Conditions d'incarcération à Nouméa : il reste beaucoup à faire, critique l'Observatoire international des prisons

Photo d'une cellule de la prison Camp-Est de Nouméa en Nouvelle-Calédonie
Alors que le Conseil d'État a fait le bilan deux ans après ses injonctions à améliorer la salubrité du centre pénitentiaire de Nouméa, la Section française de l'OIP dénonce l'inaction de l'État et appelle le gouvernement à agir plus vite.

Installations électriques défaillantes, excréments et détritus dans les cours et les cellules, enfermement dans des "conteneurs maritimes", manque de luminosité… En 2020, le Conseil d'État avait souligné les conditions dégradées de détention dans lesquelles les prisonniers de la maison d'arrêt de Nouméa, en Nouvelle-Calédonie, vivaient, enjoignant le ministère de la Justice à tout mettre en œuvre pour remédier à ces problèmes d'insalubrité et de sécurité.

Dans une décision du 11 février 2022, la haute juridiction administrative a fait le bilan point par point sur les mesures prises, depuis, par l'État. Résultat : "les conditions d’hygiène au sein du centre pénitentiaire de Nouméa se sont améliorées au cours de l’année 2020", ont reconnu les juges. Mais les conditions d'incarcération n'y sont pas devenues idéales pour autant.

"Il faudrait fermer" le centre pénitentiaire

La Section française de l'Observatoire international des prisons (SFOIP), association qui milite pour le respect des droits de l'homme en milieu carcéral, estime que "cet établissement, il faudrait le fermer", tellement les conditions de vie y sont déplorables.

En novembre 2019, la contrôleure générale des lieux de privation de liberté (CGLPL) avait constaté l'insalubrité au sein de ce centre pénitentiaire surpeuplé et délabré.

Au centre pénitentiaire de Nouméa, certains prisonniers sont logés dans des containers.

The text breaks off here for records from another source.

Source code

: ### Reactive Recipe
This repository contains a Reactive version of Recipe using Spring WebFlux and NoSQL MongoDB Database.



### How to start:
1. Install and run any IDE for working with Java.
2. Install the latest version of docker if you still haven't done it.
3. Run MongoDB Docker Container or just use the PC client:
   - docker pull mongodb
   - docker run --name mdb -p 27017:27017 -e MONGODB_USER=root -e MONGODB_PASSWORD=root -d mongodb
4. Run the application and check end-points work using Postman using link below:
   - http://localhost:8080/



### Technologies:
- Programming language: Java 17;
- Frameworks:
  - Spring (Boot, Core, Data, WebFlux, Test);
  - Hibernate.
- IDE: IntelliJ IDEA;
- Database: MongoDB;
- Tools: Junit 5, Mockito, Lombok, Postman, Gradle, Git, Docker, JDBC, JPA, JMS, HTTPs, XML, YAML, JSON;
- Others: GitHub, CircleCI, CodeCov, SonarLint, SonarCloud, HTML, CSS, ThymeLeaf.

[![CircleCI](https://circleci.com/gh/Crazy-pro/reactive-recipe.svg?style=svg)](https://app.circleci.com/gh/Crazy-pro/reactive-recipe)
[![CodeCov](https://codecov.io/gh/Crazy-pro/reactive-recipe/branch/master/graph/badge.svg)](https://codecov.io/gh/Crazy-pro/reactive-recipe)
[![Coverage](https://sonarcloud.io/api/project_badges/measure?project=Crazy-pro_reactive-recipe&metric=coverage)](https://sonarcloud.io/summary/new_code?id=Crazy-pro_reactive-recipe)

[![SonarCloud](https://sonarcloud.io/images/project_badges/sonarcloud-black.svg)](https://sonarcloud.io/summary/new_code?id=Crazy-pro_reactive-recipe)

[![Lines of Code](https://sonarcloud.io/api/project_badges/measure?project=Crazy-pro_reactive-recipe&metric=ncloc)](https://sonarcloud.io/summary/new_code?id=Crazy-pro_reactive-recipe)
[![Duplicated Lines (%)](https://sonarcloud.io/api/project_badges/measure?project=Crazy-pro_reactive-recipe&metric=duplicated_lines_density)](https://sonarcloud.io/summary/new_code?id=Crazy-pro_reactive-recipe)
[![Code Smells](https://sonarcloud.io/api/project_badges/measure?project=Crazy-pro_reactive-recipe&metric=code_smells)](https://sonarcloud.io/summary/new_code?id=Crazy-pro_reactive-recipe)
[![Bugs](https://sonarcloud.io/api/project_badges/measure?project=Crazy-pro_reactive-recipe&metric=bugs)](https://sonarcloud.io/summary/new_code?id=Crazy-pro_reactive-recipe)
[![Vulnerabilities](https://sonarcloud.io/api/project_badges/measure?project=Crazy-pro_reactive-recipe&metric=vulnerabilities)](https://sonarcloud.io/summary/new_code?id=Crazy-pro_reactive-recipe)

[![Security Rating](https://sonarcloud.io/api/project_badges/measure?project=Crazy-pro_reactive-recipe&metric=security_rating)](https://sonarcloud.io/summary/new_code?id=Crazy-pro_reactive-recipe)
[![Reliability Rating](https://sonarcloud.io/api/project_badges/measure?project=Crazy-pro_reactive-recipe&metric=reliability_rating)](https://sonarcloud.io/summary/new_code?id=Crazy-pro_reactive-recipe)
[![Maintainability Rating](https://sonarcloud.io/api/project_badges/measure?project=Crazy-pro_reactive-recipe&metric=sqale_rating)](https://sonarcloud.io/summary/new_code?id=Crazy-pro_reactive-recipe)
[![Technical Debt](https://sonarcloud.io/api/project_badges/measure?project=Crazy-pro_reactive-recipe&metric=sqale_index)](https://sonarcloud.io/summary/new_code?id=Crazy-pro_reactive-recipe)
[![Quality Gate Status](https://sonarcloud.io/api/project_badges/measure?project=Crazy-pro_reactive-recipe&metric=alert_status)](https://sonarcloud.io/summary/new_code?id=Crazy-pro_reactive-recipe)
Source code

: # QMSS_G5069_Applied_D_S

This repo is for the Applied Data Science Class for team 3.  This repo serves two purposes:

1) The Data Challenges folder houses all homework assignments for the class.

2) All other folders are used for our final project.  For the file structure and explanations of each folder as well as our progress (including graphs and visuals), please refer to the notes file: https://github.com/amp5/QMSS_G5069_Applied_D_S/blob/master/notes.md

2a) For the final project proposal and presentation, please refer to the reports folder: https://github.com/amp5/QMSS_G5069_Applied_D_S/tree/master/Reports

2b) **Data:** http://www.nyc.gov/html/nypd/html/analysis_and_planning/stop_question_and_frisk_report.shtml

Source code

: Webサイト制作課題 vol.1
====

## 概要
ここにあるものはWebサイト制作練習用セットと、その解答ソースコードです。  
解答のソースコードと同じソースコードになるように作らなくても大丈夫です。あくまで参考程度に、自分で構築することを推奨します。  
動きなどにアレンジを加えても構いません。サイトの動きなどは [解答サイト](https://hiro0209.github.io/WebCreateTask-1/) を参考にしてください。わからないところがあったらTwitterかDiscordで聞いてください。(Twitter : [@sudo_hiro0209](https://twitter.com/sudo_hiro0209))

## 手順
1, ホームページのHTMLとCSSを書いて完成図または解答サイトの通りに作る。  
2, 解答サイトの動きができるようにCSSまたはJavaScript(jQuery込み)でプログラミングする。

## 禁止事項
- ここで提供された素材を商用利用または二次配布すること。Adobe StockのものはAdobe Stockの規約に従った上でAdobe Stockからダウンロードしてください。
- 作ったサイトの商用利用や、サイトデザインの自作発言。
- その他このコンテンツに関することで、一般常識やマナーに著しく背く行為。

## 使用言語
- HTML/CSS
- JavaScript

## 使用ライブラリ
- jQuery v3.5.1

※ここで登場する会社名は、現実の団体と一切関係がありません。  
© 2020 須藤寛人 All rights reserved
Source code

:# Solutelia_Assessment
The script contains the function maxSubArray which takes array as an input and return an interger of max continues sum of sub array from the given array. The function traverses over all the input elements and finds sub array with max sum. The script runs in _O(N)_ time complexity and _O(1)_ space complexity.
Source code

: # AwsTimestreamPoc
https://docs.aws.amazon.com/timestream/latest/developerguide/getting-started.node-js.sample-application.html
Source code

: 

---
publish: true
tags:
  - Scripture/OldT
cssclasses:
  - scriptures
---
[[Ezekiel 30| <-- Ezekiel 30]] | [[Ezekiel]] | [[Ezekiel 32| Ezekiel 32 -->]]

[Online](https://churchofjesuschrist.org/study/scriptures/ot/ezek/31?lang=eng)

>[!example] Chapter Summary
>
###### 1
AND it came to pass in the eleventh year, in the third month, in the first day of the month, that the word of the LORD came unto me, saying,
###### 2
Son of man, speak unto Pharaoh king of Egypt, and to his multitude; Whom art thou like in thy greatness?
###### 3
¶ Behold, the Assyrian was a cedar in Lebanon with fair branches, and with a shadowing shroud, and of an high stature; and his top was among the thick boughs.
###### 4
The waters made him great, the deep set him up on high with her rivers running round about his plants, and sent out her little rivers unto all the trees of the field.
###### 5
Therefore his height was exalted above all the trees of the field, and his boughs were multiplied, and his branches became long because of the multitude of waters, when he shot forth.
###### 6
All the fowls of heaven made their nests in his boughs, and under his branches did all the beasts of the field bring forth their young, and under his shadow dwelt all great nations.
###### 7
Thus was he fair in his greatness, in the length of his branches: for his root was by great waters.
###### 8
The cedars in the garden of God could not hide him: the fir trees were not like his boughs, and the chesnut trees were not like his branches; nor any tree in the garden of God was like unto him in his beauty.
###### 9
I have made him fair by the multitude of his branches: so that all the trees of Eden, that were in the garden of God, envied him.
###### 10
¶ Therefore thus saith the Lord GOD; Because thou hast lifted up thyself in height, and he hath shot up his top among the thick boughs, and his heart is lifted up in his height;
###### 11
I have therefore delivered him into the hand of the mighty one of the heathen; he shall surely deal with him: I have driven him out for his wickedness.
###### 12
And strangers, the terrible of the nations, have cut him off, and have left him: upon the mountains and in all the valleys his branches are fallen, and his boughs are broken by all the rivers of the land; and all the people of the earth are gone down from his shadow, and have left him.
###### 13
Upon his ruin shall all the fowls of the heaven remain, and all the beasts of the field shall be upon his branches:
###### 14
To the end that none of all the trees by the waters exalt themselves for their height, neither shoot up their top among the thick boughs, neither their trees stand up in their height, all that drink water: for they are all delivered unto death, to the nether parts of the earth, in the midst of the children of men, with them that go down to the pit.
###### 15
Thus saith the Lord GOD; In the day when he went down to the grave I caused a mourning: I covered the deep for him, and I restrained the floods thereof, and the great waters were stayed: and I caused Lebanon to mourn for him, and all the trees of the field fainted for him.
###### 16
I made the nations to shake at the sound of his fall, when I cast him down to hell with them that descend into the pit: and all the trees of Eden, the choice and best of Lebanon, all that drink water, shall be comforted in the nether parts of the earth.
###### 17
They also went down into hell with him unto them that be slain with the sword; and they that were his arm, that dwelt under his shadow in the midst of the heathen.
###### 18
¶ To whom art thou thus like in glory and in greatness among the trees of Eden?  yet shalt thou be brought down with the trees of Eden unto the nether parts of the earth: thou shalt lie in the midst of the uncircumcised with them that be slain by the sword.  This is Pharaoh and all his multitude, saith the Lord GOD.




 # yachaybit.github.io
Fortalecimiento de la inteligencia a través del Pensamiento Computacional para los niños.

Depuis, rien, ou presque, n'a été fait pour améliorer les conditions de détention dans la prison de Nouméa, déplore Nicolas Ferran, responsable du pôle contentieux de la SFOIP, qui a piloté le volet judiciaire devant le Conseil d'État.

Agir vite

Dans son bilan, qui arrive deux ans après les injonctions du Conseil d'État du 19 février 2020 et du 19 octobre de la même, la juridiction dénote tout de même des améliorations : "le centre pénitentiaire de Nouméa a installé des espaces "laverie" dans chaque bloc", "l’administration a engagé un prestataire pour un traitement de désinsectisation des moustiques", "l’ancien espace d’attente, jugé indigne, a été détruit dans le cadre des travaux du quartier disciplinaire et d’isolement"...

Mais l'État accuse des manquements sur d'autres aspects, souligne toutefois le Conseil d'État, notamment en ce qui concerne les sanitaires et les points d’eau du quartier des mineurs, qui sont restés dans "un état de délabrement et d’insalubrité caractérisé", ou encore le difficile accès à des médecins addictologues pour les prisonniers qui en ont besoin.

"Le Conseil d'État a été un peu vite en besogne concernant certaines injonctions", critique Nicolas Ferran. Pour la plupart des points évalués par la haute juridiction, il est mis en avant que "l’administration a engagé, au cours de l’année 2021, un projet de réfection de l’ensemble de l’établissement, dont le marché de maîtrise d’œuvre a été signé le 15 juin 2021, pour une durée de 4 ans". Or, l'état de la prison de Nouméa appelait des mesures urgentes.

"À chaque fois, on nous dit qu'il y a des travaux qui vont être faits", s'agace le membre de la SFOIP, "mais ça veut dire que ce n'est toujours pas fait". Pour Nicolas Ferran, face à la gravité de la situation, l'administration doit agir vite.

Cet établissement est notoirement connu comme offrant des conditions de détention absolument dures et indignes.

Nicolas Ferran

Responsable du pôle contentieux de la SFOIP

1000 euros d'astreinte

Pour l'Observatoire international des prisons, qui estimait déjà que les injonctions du Conseil d'État émises il y a deux ans n'étaient pas suffisantes, la juridiction "a en quelque sorte couvert la lenteur de l'administration en considérant dans certains cas que, l'existence de projets de travaux suffisaient à considérer que c'était en cours d'exécution".

Reste que le ministère de la Justice pourrait devoir payer une astreinte de 1000 euros par jour si des mesures ne sont pas prises dès le mois prochain, notamment sur la question de l'accès par les prisonniers à des téléphones fixes, ainsi que l'installation de moustiquaires sur les fenêtres des salles d’enseignement et des cellules.